Saturday, November 19, 2011
Promise Me You Will Never Let Go: Role Reversal?
Above are two scenes from art.
Art, of course, is where we are free to envision the impossible. Art encapsulates science fiction and alternative historical endings. It argues for the future. It sees the impossible as present.
Yet, it is amazing how utterly... conventional... is the message encapsulated in the above pieces of art.
Feminism tells us that men and women are equal. Women can do anything men can do - only better - and while having babies and being morally superior. Because, while women will never lie about being raped, men will certainly lie about raping.
Yet, in the first scene, Enrique Iglesias gives his life for the woman that he is fleeing with. Eventually, running into a group of gangsters, he makes a willing decision to take his licks and sacrifice himself for the woman that he loves. He singlehandedly stands down a group of armed gangsters in defense of... a woman. The words roll easily from his lips, and the concept is something that we all comprehend and find not to be foreign in the least: "Let me be your hero."
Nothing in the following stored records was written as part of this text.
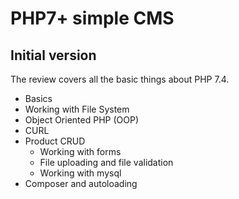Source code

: # PHP7+ simple CMS

## Initial version 

The review covers all the basic things about PHP 7.4. 
 - Basics
 - Working with File System
 - Object Oriented PHP (OOP)
 - CURL
 - Product CRUD
    - Working with forms
    - File uploading and file validation
    - Working with mysql
 - Composer and autoloading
In the second scene, after the breakup and sinking of the Titanic, Jack tells Rose to take a deep breath and trust him while leaping away from the sinking ship and swimming, hopefully, to safety. While all hell is breaking loose, Jack is thinking. While everyone is panicking, Jack is in a lower zone of existence, thinking five steps ahead to what the woman that he loves will need - to escape the undertow of the sinking boat, to reserve a big supply of oxygen, to find an ice floe upon which to await rescue, and to possess the resolve, in the form of a promise, to survive. Promise me, he demands of her, that you will never let go. Because you will survive. You will go on and have a bunch of babies and die an old woman in your warm bed. You won't die like this.
You won't die like I will... tonight.
Now, think with me.
Is it even intellectually possible to perform a role reversal in these two scenes?
Is it even theoretically possible that the woman could be singing to Enrique Iglesias, "Let me be your hero while I sacrifice my life in the midst of these crazed gangsters. Let me fight and die to protect you."
OK, stop chuckling.
Could any sane person conceive of Rose protecting Jack as the Titanic breaks up and sinks? Could any sane person conceive of Rose thinking of the undertow, the oxygen, the ice floe, and the need for resolve? Could any sane person conceive of Rose floating in the water with Jack on the floe, and while sacrificing herself for him, telling him that he would not die this way, on this night?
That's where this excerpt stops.